Dataset records:
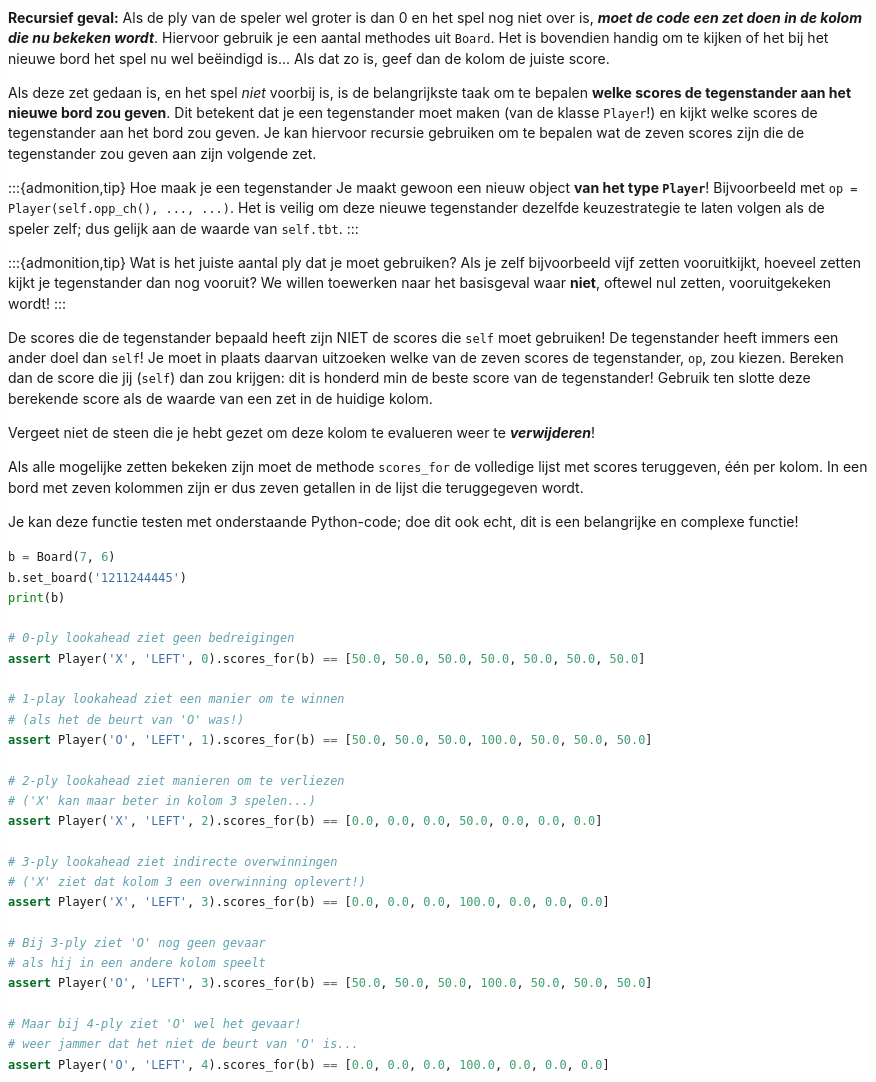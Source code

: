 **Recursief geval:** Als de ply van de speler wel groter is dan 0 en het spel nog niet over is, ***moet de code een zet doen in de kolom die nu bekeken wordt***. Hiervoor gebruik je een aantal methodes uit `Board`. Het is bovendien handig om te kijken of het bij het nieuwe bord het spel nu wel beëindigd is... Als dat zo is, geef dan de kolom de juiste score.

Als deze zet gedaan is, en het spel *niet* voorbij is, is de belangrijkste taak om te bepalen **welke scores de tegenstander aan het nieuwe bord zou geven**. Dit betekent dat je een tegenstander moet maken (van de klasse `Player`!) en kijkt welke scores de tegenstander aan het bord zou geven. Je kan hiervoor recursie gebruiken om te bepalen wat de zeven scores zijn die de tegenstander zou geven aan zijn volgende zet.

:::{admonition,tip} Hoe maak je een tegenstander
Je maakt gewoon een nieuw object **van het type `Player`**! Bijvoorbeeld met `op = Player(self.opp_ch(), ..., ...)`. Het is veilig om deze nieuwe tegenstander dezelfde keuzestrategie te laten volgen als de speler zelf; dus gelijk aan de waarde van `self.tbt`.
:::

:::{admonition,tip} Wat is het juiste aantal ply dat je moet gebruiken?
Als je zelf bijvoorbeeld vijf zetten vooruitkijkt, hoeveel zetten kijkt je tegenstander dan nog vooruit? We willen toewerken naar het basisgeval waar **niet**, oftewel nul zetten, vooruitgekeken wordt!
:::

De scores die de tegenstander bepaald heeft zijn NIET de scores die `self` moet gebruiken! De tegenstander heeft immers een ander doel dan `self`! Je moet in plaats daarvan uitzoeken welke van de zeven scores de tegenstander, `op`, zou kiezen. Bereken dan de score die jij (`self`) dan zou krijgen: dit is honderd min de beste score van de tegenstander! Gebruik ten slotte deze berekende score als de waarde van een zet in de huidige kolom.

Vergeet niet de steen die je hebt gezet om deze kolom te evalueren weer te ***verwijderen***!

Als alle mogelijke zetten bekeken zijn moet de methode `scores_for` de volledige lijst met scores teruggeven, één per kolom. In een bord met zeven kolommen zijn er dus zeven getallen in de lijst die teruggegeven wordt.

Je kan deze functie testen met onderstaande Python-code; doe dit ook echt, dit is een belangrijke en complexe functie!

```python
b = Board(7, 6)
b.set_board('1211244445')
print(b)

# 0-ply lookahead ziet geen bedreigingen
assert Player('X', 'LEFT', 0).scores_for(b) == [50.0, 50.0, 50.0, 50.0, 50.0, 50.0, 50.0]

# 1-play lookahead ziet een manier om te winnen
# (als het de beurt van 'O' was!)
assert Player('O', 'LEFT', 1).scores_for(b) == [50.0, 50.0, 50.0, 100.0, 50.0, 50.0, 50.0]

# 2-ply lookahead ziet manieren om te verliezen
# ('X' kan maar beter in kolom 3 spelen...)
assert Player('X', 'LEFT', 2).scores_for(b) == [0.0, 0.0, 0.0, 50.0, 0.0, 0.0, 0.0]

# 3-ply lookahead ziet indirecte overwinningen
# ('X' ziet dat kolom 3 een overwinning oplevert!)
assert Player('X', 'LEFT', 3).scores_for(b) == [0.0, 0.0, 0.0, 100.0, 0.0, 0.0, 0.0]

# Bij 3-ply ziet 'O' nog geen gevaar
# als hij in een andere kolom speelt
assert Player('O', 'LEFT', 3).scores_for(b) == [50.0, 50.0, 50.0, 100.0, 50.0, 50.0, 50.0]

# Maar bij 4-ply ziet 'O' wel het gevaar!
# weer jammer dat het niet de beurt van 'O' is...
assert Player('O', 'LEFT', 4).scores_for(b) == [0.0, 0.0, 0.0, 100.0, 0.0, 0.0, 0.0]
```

Task brief:
Repeat every line of the data exactly, but do not include pictures.

The completed task:
Source code

: **Recursief geval:** Als de ply van de speler wel groter is dan 0 en het spel nog niet over is, ***moet de code een zet doen in de kolom die nu bekeken wordt***. Hiervoor gebruik je een aantal methodes uit `Board`. Het is bovendien handig om te kijken of het bij het nieuwe bord het spel nu wel beëindigd is... Als dat zo is, geef dan de kolom de juiste score.

Als deze zet gedaan is, en het spel *niet* voorbij is, is de belangrijkste taak om te bepalen **welke scores de tegenstander aan het nieuwe bord zou geven**. Dit betekent dat je een tegenstander moet maken (van de klasse `Player`!) en kijkt welke scores de tegenstander aan het bord zou geven. Je kan hiervoor recursie gebruiken om te bepalen wat de zeven scores zijn die de tegenstander zou geven aan zijn volgende zet.

:::{admonition,tip} Hoe maak je een tegenstander
Je maakt gewoon een nieuw object **van het type `Player`**! Bijvoorbeeld met `op = Player(self.opp_ch(), ..., ...)`. Het is veilig om deze nieuwe tegenstander dezelfde keuzestrategie te laten volgen als de speler zelf; dus gelijk aan de waarde van `self.tbt`.
:::

:::{admonition,tip} Wat is het juiste aantal ply dat je moet gebruiken?
Als je zelf bijvoorbeeld vijf zetten vooruitkijkt, hoeveel zetten kijkt je tegenstander dan nog vooruit? We willen toewerken naar het basisgeval waar **niet**, oftewel nul zetten, vooruitgekeken wordt!
:::

De scores die de tegenstander bepaald heeft zijn NIET de scores die `self` moet gebruiken! De tegenstander heeft immers een ander doel dan `self`! Je moet in plaats daarvan uitzoeken welke van de zeven scores de tegenstander, `op`, zou kiezen. Bereken dan de score die jij (`self`) dan zou krijgen: dit is honderd min de beste score van de tegenstander! Gebruik ten slotte deze berekende score als de waarde van een zet in de huidige kolom.

Vergeet niet de steen die je hebt gezet om deze kolom te evalueren weer te ***verwijderen***!

Als alle mogelijke zetten bekeken zijn moet de methode `scores_for` de volledige lijst met scores teruggeven, één per kolom. In een bord met zeven kolommen zijn er dus zeven getallen in de lijst die teruggegeven wordt.

Je kan deze functie testen met onderstaande Python-code; doe dit ook echt, dit is een belangrijke en complexe functie!

```python
b = Board(7, 6)
b.set_board('1211244445')
print(b)

# 0-ply lookahead ziet geen bedreigingen
assert Player('X', 'LEFT', 0).scores_for(b) == [50.0, 50.0, 50.0, 50.0, 50.0, 50.0, 50.0]

# 1-play lookahead ziet een manier om te winnen
# (als het de beurt van 'O' was!)
assert Player('O', 'LEFT', 1).scores_for(b) == [50.0, 50.0, 50.0, 100.0, 50.0, 50.0, 50.0]

# 2-ply lookahead ziet manieren om te verliezen
# ('X' kan maar beter in kolom 3 spelen...)
assert Player('X', 'LEFT', 2).scores_for(b) == [0.0, 0.0, 0.0, 50.0, 0.0, 0.0, 0.0]

# 3-ply lookahead ziet indirecte overwinningen
# ('X' ziet dat kolom 3 een overwinning oplevert!)
assert Player('X', 'LEFT', 3).scores_for(b) == [0.0, 0.0, 0.0, 100.0, 0.0, 0.0, 0.0]

# Bij 3-ply ziet 'O' nog geen gevaar
# als hij in een andere kolom speelt
assert Player('O', 'LEFT', 3).scores_for(b) == [50.0, 50.0, 50.0, 100.0, 50.0, 50.0, 50.0]

# Maar bij 4-ply ziet 'O' wel het gevaar!
# weer jammer dat het niet de beurt van 'O' is...
assert Player('O', 'LEFT', 4).scores_for(b) == [0.0, 0.0, 0.0, 100.0, 0.0, 0.0, 0.0]
```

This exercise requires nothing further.